Fiesta de La Cruz (Holy Cross day) commemorates the rediscovery of the True Cross, and coincides with the anniversary of the conquest of La Palma on May 3rd, 1493. So on the night of May 2nd, practically all the roadside crosses in Santa Cruz, Breña Baja and Breña Alta will be decorated, most of them gorgeously. The people who worked on them sit close all night, usually making a party of it and setting off lots of fire-crackers. This is partly because the crosses are hung with jewellery.
The decorations will stay up all day tomorrow (May 3rd), but most of the locals go around admiring crosses late tonight, which is much more atmospheric. If you’re on the island and you don’t have small kids, get a hire car! The easiest itinerary is to go up to San Isidro on the road and follow the old donkey track down. Yes, it’s wide enough for one car, and tonight it’ll be one way, downhill, past the crosses. Just follow the crowd. Keen photographers should try to get someone else to drive, and you’ll want a high ISO setting if you’re shooting at night.
Alternatively, you can see plenty of crosses just by walking around Santa Cruz. Look for places brightly lit up in the middle of the night, surrounded by bunting and green branches closer to the cross itself, and follow your nose.
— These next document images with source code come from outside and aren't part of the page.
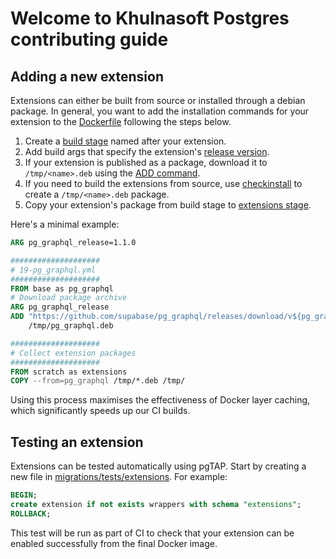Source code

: # Welcome to Khulnasoft Postgres contributing guide

## Adding a new extension

Extensions can either be built from source or installed through a debian package. In general, you want to add the installation commands for your extension to the [Dockerfile](Dockerfile) following the steps below.

1. Create a [build stage](Dockerfile#L777) named after your extension.
2. Add build args that specify the extension's [release version](Dockerfile#L37).
3. If your extension is published as a package, download it to `/tmp/<name>.deb` using the [ADD command](Dockerfile#L705).
4. If you need to build the extensions from source, use [checkinstall](Dockerfile#L791) to create a `/tmp/<name>.deb` package.
5. Copy your extension's package from build stage to [extensions stage](Dockerfile#L851).

Here's a minimal example:

```dockerfile
ARG pg_graphql_release=1.1.0

####################
# 19-pg_graphql.yml
####################
FROM base as pg_graphql
# Download package archive
ARG pg_graphql_release
ADD "https://github.com/supabase/pg_graphql/releases/download/v${pg_graphql_release}/pg_graphql-v${pg_graphql_release}-pg${postgresql_major}-${TARGETARCH}-linux-gnu.deb" \
    /tmp/pg_graphql.deb

####################
# Collect extension packages
####################
FROM scratch as extensions
COPY --from=pg_graphql /tmp/*.deb /tmp/
```

Using this process maximises the effectiveness of Docker layer caching, which significantly speeds up our CI builds.

## Testing an extension

Extensions can be tested automatically using pgTAP. Start by creating a new file in [migrations/tests/extensions](migrations/tests/extensions). For example:

```sql
BEGIN;
create extension if not exists wrappers with schema "extensions";
ROLLBACK;
```

This test will be run as part of CI to check that your extension can be enabled successfully from the final Docker image.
Either way, take plenty of small change. Each cross has a collection. They aren’t trying to make a profit here, just looking to collect enough to buy materials for next year’s cross.
Some groups have been working all year, making the fine details.
The whole cross has this level of detail, and if you look even closer, you can see that the picture is made of short sections of coloured drinking straws. (Other crosses are often decorated with things like petals, seeds and moss.)
For the last few years, it’s been fairly common to have a few mayos or machangos beside the cross. These are giant rag dolls, something like scarecrows or the guys I used to make for bonfire night. To begin with, some crosses would have an elderly couple beside the cross (rather like the real people sitting around.) And then I started noticing mayos that appeared to be caricatures.